+++ Data for processing +++

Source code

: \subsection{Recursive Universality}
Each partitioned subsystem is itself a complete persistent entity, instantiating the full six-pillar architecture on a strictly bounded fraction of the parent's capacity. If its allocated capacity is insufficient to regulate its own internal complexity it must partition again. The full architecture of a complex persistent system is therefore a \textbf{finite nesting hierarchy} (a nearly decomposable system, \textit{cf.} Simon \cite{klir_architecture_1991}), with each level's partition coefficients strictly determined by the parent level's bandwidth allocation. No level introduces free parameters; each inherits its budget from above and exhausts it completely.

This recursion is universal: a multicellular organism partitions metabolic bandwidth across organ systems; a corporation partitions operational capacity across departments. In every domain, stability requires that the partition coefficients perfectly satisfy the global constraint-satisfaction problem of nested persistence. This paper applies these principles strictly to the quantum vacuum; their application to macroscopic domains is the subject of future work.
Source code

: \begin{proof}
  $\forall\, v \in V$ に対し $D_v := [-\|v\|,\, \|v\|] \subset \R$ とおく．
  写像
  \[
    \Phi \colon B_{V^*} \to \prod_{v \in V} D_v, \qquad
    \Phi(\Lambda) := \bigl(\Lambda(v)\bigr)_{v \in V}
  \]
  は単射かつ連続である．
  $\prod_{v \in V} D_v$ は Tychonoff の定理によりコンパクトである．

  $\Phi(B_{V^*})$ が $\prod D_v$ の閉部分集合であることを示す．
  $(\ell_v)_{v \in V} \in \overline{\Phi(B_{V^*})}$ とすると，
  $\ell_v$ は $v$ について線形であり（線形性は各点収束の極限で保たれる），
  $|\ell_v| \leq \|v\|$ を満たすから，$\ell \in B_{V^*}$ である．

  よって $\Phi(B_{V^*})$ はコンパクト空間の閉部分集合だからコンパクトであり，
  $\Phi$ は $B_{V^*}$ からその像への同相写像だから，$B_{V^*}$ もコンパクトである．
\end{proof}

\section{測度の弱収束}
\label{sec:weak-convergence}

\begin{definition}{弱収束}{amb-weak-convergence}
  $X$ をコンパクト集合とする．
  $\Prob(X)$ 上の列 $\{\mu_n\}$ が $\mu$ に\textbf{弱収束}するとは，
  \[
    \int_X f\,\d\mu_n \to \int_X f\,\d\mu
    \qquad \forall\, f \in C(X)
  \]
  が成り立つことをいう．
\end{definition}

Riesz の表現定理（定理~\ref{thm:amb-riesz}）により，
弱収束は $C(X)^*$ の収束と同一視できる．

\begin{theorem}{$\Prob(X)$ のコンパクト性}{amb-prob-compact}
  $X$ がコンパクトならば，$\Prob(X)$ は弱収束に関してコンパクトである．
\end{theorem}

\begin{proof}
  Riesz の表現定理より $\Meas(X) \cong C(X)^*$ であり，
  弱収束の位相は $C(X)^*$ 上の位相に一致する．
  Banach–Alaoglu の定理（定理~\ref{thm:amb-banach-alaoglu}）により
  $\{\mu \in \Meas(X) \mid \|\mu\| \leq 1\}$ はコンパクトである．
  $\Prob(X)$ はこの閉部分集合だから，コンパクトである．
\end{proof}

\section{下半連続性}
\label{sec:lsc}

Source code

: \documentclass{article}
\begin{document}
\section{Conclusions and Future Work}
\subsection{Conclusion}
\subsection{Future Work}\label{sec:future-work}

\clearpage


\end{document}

+++

Each line of the material above that holds "theorem" counts once; give the total and nothing else.

- **Output**
2